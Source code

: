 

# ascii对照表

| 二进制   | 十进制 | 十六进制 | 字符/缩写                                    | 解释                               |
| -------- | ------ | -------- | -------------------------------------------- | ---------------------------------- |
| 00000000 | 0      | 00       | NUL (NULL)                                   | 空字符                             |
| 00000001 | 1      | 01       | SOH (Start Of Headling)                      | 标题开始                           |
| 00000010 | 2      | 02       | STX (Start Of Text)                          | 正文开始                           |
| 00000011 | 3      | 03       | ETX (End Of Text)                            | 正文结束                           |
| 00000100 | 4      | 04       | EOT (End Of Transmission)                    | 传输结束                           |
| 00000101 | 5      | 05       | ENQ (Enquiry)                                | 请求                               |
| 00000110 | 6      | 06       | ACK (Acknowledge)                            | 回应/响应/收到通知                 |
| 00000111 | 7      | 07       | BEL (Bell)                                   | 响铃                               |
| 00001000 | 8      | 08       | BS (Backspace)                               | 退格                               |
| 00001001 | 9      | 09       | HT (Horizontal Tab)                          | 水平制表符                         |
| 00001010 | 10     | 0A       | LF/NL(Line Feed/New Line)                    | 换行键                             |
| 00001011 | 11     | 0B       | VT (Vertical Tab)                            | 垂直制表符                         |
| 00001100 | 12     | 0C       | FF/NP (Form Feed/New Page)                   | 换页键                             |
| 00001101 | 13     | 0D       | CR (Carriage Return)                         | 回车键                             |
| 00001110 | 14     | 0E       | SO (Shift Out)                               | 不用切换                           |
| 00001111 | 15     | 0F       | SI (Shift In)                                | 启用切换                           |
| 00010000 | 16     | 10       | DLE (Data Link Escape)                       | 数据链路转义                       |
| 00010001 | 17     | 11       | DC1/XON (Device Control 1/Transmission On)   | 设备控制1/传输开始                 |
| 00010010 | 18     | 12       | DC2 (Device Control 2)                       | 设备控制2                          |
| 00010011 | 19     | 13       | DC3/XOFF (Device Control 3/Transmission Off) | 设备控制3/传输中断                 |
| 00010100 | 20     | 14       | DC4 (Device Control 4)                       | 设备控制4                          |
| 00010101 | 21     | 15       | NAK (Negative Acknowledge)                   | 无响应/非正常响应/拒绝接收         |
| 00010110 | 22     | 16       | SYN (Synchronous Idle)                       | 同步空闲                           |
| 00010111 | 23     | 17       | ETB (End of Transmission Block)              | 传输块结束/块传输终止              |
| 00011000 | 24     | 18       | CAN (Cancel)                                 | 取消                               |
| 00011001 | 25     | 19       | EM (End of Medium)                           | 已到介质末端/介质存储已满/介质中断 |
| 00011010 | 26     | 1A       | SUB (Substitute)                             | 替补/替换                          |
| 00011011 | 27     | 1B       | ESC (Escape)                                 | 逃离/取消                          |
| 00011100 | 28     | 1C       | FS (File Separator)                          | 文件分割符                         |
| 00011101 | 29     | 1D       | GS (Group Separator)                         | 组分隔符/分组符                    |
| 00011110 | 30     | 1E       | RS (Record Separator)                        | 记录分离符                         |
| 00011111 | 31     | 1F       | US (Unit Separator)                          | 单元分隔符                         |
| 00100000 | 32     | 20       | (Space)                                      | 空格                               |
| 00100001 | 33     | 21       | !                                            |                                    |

──────────────────────────────

> **Description of the task**
Go through the data above and find the lines with the word "Start". Copy each of those lines.

> **Answer space**
| 00000001 | 1      | 01       | SOH (Start Of Headling)                      | 标题开始                           |
| 00000010 | 2      | 02       | STX (Start Of Text)                          | 正文开始                           |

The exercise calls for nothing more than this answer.